Ridge regression: Handling multicollinearity with a Gaussian prior

2 March 2025


I forgot where I first read this but it becomes increasingly hard to estimate coefficients for a linear regression as the predictors become more correlated.

To start with, I’ll sample from multivariate normal distributions with varying covariance. They look like this on a graph

The R code for that looks like this

plot_dist <- function (cov_choice) {
  n <- 1000
  mu <- c(0, 0)
  Sigma <- matrix(c(1, cov_choice, cov_choice, 1), 2, 2)
  df <- data.frame(mvrnorm(n, mu, Sigma))
  ggplot(df) + geom_point(aes(x=X1, y=X2, colour=factor(X1)), show.legend=F) + ggtitle(paste("Covariance =", cov_choice))
}

Next I can fit a linear model. I define the response variable as \(Y = \alpha X_1 + \beta X_2 + \epsilon\) with \(\epsilon \sim \mathcal{N}(0, 1)\). R has a built-in function for fitting linear models called lm and I use it by writing lm(y ~ X1 + X2). My code now looks like this

test_ls <- function (true_alpha, true_beta) {
  covs_to_use <- c(0.99, 0.999, 0.9999, 0.99999, 0.999999)
  covs <- c()
  alphas <- c()
  betas <- c()
  attempts <- c()
  for (cov_value in covs_to_use) {
    for (i in 1:100) {
      n <- 1000
      mu <- c(0, 0)
      Sigma <- matrix(c(1, cov_value, cov_value, 1), 2, 2)
      df <- data.frame(mvrnorm(n, mu, Sigma))
      df$y = true_alpha * df$X1 + true_beta * df$X2 + rnorm(n, 0, 0.1)
      coefficients <- coef(lm(y ~ X1 + X2, df))
      alpha <- coefficients[2]
      beta <- coefficients[3]
      covs <- append(covs, cov_value)
      alphas <- append(alphas, alpha)
      betas <- append(betas, beta)
      attempts <- append(attempts, i)
    }
  }
  data.frame(covariance=covs, alpha=alphas, beta=betas, attempt=attempts)
}

If I set \(\alpha = 0\) and \(\beta = 0\) then \(y\) is just a normally distributed variable that is completely independent of \(X_1\) and \(X_2\). Here are what the least squares estimates for \(\alpha\) look like

Our estimates for \(\alpha\) worsen as we increase the covariance: there is no relationship between \(y\) and \(X\) but some of our estimates for \(\alpha\) are larger than 4!

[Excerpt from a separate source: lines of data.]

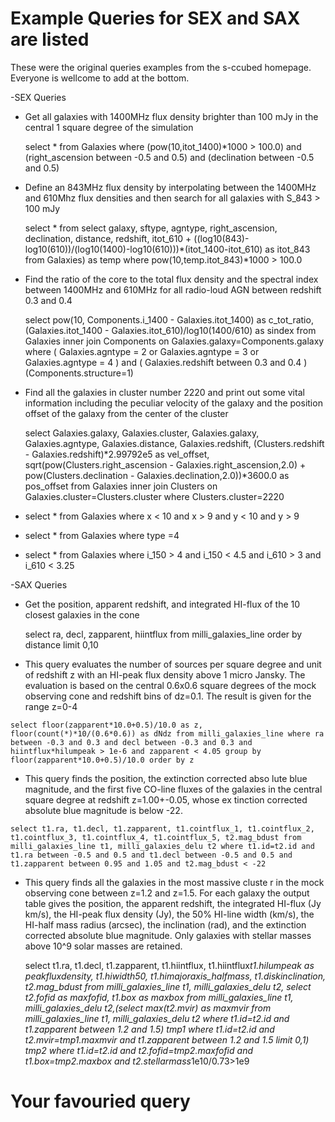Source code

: # Example Queries for SEX and SAX are listed
These were the original queries examples from the s-ccubed homepage. Everyone is wellcome to add at the bottom.

-SEX Queries

   - Get all galaxies with 1400MHz flux density brighter than 100 mJy in the central 1 square degree of the simulation   
    
     select * from Galaxies where (pow(10,itot_1400)*1000 > 100.0) and (right_ascension between -0.5 and 0.5) and (declination between -0.5 and 0.5)

   - Define an 843MHz flux density by interpolating between the 1400MHz and 610Mhz flux densities and then search for all galaxies with S_843 > 100 mJy
    
     select * from select galaxy, sftype, agntype, right_ascension, declination, distance, redshift, itot_610 + ((log10(843)-log10(610))/(log10(1400)-log10(610)))*(itot_1400-itot_610) as itot_843 from Galaxies) as temp where pow(10,temp.itot_843)*1000 > 100.0
      
   - Find the ratio of the core to the total flux density and the spectral index between 1400MHz and 610MHz for all radio-loud AGN between redshift 0.3 and 0.4
    
     select pow(10, Components.i_1400 - Galaxies.itot_1400) as c_tot_ratio, (Galaxies.itot_1400 - Galaxies.itot_610)/log10(1400/610) as sindex from Galaxies inner join Components on Galaxies.galaxy=Components.galaxy where ( Galaxies.agntype = 2 or Galaxies.agntype = 3 or Galaxies.agntype = 4 ) and ( Galaxies.redshift  between 0.3 and 0.4 ) (Components.structure=1)
      
   - Find all the galaxies in cluster number 2220 and print out some vital information including the peculiar velocity of the galaxy and the position offset of the galaxy from the center of the cluster
    
     select Galaxies.galaxy, Galaxies.cluster, Galaxies.galaxy, Galaxies.agntype, Galaxies.distance, Galaxies.redshift, (Clusters.redshift - Galaxies.redshift)*2.99792e5 as vel_offset, sqrt(pow(Clusters.right_ascension - Galaxies.right_ascension,2.0) + pow(Clusters.declination - Galaxies.declination,2.0))*3600.0 as pos_offset from Galaxies inner join Clusters on Galaxies.cluster=Clusters.cluster where Clusters.cluster=2220

   - select * from Galaxies where x < 10 and x > 9 and y < 10 and y > 9
    
   - select * from Galaxies where type =4
    
   - select * from Galaxies where i_150 > 4 and i_150 < 4.5 and i_610 > 3 and i_610 < 3.25


-SAX Queries

   - Get the position, apparent redshift, and integrated HI-flux of the 10 closest galaxies in the cone
     
     select ra, decl, zapparent, hiintflux from milli_galaxies_line order by distance limit 0,10
     
   - This query evaluates the number of sources per square degree and unit of redshift z with an HI-peak flux density above 1 micro Jansky. The evaluation is based on the central 0.6x0.6 square degrees of the mock observing cone and redshift bins of dz=0.1. The result is given for the range z=0-4
     
    select floor(zapparent*10.0+0.5)/10.0 as z, floor(count(*)*10/(0.6*0.6)) as dNdz from milli_galaxies_line where ra between -0.3 and 0.3 and decl between -0.3 and 0.3 and hiintflux*hilumpeak > 1e-6 and zapparent < 4.05 group by floor(zapparent*10.0+0.5)/10.0 order by z

    
   - This query finds the position, the extinction corrected abso
lute blue magnitude, and the first five CO-line fluxes of the galaxies in the central square degree at redshift z=1.00+-0.05, whose ex
tinction corrected absolute blue magnitude is below -22.

    select t1.ra, t1.decl, t1.zapparent, t1.cointflux_1, t1.cointflux_2, t1.cointflux_3, t1.cointflux_4, t1.cointflux_5, t2.mag_bdust from milli_galaxies_line t1, milli_galaxies_delu t2 where t1.id=t2.id and t1.ra between -0.5 and 0.5 and t1.decl between -0.5 and 0.5 and t1.zapparent between 0.95 and 1.05 and t2.mag_bdust < -22
   
   - This query finds all the galaxies in the most massive cluste r in the mock observing cone between z=1.2 and z=1.5. For each galaxy the output table gives the position, the apparent redshift, the integrated HI-flux (Jy km/s), the HI-peak flux density (Jy), the 50% HI-line width (km/s), the HI-half mass radius (arcsec), the inclination (rad), and the extinction corrected absolute blue magnitude. Only galaxies with stellar masses above 10^9 solar masses are retained.
     
     select t1.ra, t1.decl, t1.zapparent, t1.hiintflux, t1.hiintflux*t1.hilumpeak as peakfluxdensity, t1.hiwidth50, t1.himajoraxis_halfmass, t1.diskinclination, t2.mag_bdust from milli_galaxies_line t1, milli_galaxies_delu t2, select t2.fofid as maxfofid, t1.box as maxbox from milli_galaxies_line t1, milli_galaxies_delu t2,(select max(t2.mvir) as maxmvir from milli_galaxies_line t1, milli_galaxies_delu t2 where t1.id=t2.id and t1.zapparent between 1.2 and 1.5) tmp1 where t1.id=t2.id and t2.mvir=tmp1.maxmvir and t1.zapparent between 1.2 and 1.5 limit 0,1) tmp2 where t1.id=t2.id and t2.fofid=tmp2.maxfofid and t1.box=tmp2.maxbox and t2.stellarmass*1e10/0.73>1e9

# Your favouried query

Our model is still able to predict well but when our are more correlated it’s difficult to work out how each of our predictors contribute to the final result. If we plot our joint estimates for \(\alpha\) and \(\beta\) on a graph then we consistently get \(\alpha + \beta = 0\) no matter what the covariance is.

So our model is able to identify \(\alpha + \beta\) but not either of \(\alpha\) and \(\beta\) individually.

We can remedy this by adding a Bayesian prior to our model weights. If we place a prior distribution on our weights then instead of taking the maximum likelihood estimate we can instead find the maximum aposteriori estimate or MAP estimate. The MAP estimate chooses the parameters that maximise our posterior likelihood after observing the data.

If we use a prior of \( w \sim \mathcal{N}( \mathbf{0}, \lambda^{-1} I)\) then after observing data with design matrix \(X\) then we get a MAP estimate of \( (X^\top X + \lambda I)^{-1}X^\top y \). Finding this value is equivalnt to minimising the least-sqaures error with an \(\ell_2\)-penalty which is also known as ridge regression.

The estimation code now looks like this

w <- solve(t(X) %*% X + lambda * diag(2), t(X) %*% df$y)
alpha <- w[1]
beta <- w[2]

And our estimated coefficients look like this

This is much better. We don’t have any wild claims about the predictive effect of our variables and our largest estimate is 0.05. Using a prior gives us the benefit that we use prior knowledge to improve the accuracy of our model. Here we stated that we expected our coefficients to be around 0 and that’s what we see in our MAP.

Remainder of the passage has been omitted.